= Directions for this task =
From the first line of the data through the line containing "- [x] Add authentication state to App.js", return each line exactly.

Collected data
···
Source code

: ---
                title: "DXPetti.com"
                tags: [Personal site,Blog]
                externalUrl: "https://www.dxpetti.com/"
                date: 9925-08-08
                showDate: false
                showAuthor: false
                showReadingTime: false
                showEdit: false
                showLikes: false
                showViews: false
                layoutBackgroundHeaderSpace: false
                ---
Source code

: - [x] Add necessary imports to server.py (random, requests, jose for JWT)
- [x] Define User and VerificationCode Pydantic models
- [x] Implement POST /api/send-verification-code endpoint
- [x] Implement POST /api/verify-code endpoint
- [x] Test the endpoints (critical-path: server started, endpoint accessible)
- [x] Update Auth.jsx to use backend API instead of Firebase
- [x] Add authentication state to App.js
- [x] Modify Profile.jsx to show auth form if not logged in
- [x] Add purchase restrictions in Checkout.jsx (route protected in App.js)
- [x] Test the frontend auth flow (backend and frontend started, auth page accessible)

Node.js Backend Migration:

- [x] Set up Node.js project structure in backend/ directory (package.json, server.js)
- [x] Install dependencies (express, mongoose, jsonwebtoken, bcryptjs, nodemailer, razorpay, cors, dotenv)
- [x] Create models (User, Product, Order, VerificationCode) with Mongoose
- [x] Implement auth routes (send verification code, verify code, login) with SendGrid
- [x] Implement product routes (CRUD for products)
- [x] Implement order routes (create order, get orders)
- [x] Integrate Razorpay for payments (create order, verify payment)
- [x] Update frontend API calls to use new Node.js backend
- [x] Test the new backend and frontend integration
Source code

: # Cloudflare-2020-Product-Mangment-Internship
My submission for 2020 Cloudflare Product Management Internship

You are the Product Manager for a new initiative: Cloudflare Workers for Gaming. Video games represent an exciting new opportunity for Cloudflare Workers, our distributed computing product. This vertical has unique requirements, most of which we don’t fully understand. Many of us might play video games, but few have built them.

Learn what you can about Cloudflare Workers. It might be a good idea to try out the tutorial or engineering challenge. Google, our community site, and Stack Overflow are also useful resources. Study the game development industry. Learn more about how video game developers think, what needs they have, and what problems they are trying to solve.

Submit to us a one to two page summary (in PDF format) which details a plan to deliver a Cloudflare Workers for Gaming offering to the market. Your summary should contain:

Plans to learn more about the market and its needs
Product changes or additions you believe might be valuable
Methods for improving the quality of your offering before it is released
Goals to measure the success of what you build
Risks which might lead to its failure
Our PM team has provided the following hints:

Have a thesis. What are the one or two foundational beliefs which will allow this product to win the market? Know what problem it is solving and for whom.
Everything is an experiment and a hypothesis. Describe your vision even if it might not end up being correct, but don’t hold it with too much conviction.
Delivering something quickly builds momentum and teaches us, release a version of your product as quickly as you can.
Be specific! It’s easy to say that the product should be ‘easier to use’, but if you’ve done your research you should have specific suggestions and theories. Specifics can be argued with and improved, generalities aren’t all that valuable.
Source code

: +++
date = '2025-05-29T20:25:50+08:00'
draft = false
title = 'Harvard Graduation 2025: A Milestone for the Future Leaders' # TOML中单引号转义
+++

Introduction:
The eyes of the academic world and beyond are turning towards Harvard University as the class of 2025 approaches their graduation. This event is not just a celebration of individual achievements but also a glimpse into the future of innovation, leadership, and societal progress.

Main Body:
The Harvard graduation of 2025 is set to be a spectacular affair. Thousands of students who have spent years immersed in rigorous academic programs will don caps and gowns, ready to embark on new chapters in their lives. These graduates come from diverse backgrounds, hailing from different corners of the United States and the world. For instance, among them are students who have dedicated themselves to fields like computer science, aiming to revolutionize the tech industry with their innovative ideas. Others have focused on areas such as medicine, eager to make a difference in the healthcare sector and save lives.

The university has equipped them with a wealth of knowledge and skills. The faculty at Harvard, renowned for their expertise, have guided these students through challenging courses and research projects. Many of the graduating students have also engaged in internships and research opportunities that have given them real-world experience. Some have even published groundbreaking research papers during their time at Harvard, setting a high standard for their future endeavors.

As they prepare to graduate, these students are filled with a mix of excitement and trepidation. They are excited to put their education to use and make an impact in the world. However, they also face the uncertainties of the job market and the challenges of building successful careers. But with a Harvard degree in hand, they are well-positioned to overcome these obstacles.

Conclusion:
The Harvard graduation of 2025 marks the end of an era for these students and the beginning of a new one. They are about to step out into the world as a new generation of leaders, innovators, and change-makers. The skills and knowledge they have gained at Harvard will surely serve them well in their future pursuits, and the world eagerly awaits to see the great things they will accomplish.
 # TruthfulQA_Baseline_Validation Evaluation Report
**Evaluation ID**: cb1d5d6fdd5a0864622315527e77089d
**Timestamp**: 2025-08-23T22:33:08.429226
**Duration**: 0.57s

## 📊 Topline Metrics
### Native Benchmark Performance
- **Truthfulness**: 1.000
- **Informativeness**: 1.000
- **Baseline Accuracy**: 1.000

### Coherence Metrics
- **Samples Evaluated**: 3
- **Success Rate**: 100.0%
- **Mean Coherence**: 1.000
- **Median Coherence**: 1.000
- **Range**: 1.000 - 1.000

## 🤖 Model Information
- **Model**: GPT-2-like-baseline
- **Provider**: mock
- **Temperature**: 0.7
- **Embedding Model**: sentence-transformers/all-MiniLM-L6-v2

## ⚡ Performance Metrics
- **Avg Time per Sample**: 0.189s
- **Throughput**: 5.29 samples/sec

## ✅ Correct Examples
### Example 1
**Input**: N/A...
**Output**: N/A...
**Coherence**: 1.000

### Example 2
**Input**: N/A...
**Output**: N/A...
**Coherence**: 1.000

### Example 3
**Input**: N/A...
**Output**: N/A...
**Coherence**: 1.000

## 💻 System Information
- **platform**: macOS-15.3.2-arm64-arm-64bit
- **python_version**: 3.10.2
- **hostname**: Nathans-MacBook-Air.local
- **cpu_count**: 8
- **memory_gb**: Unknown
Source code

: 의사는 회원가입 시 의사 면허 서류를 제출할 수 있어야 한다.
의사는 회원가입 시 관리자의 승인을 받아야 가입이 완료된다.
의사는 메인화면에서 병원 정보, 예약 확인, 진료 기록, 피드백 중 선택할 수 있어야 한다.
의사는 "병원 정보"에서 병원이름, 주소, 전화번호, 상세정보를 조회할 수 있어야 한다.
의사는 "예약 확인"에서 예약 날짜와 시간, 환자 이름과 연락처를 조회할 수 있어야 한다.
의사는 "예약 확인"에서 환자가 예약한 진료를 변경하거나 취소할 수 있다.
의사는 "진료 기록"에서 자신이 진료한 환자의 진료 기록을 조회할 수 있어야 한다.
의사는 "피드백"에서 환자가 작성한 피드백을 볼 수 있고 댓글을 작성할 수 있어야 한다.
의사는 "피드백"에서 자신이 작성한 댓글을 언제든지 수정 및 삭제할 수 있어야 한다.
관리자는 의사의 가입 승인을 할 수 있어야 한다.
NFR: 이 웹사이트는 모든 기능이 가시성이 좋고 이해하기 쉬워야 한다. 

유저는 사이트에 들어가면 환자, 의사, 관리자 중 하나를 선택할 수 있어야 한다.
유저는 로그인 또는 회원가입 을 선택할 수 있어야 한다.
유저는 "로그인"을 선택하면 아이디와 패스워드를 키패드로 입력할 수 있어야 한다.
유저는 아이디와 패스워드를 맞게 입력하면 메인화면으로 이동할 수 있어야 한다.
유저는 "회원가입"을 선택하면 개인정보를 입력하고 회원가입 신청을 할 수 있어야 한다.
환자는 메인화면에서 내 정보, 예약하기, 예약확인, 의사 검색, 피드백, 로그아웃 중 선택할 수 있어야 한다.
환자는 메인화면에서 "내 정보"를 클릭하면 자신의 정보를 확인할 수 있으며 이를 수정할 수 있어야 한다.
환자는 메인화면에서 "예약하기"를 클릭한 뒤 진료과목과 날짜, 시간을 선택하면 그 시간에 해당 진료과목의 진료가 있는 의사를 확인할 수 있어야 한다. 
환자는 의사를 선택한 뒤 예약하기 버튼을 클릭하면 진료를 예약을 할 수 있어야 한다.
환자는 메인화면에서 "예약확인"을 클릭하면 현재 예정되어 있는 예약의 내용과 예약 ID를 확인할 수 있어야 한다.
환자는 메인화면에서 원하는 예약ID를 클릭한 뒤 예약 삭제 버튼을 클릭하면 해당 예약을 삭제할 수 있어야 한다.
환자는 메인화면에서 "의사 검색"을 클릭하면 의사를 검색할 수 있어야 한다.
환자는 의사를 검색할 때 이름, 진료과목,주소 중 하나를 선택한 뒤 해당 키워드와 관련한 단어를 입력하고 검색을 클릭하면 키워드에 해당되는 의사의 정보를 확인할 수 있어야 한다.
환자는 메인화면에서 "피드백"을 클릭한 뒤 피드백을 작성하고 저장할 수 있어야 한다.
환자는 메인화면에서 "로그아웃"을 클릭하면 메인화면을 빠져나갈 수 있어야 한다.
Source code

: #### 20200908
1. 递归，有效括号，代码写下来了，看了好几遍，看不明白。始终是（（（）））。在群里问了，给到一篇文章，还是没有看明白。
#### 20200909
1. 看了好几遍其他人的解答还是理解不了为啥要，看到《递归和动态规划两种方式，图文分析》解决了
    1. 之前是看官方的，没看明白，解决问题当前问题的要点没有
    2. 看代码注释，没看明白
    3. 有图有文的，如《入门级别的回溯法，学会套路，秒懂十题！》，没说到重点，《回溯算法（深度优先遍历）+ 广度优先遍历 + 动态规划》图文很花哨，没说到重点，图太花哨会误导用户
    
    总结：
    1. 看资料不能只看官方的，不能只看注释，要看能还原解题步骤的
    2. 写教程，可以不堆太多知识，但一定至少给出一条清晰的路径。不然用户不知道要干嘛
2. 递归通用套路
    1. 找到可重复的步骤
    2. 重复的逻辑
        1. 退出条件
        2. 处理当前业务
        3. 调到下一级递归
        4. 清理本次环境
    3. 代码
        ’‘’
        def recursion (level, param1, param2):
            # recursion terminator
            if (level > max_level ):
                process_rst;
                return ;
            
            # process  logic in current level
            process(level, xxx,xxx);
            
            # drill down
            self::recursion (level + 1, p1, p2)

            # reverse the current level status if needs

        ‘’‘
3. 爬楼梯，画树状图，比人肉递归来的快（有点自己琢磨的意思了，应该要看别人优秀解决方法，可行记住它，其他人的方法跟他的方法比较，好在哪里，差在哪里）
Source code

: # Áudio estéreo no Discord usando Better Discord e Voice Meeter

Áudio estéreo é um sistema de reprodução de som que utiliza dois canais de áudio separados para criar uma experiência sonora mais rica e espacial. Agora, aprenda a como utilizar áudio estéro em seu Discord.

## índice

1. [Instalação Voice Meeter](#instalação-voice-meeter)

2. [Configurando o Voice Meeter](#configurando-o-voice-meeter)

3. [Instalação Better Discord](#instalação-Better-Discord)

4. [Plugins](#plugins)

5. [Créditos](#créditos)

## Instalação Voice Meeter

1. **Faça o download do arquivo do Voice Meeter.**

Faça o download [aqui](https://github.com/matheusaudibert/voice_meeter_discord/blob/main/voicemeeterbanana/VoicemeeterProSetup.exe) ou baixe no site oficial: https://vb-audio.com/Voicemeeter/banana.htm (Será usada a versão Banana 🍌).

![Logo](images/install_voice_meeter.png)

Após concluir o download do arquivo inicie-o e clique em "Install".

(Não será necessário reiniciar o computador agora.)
···
= Response to this task =
Source code

: ---
                title: "DXPetti.com"
                tags: [Personal site,Blog]
                externalUrl: "https://www.dxpetti.com/"
                date: 9925-08-08
                showDate: false
                showAuthor: false
                showReadingTime: false
                showEdit: false
                showLikes: false
                showViews: false
                layoutBackgroundHeaderSpace: false
                ---
Source code

: - [x] Add necessary imports to server.py (random, requests, jose for JWT)
- [x] Define User and VerificationCode Pydantic models
- [x] Implement POST /api/send-verification-code endpoint
- [x] Implement POST /api/verify-code endpoint
- [x] Test the endpoints (critical-path: server started, endpoint accessible)
- [x] Update Auth.jsx to use backend API instead of Firebase
- [x] Add authentication state to App.js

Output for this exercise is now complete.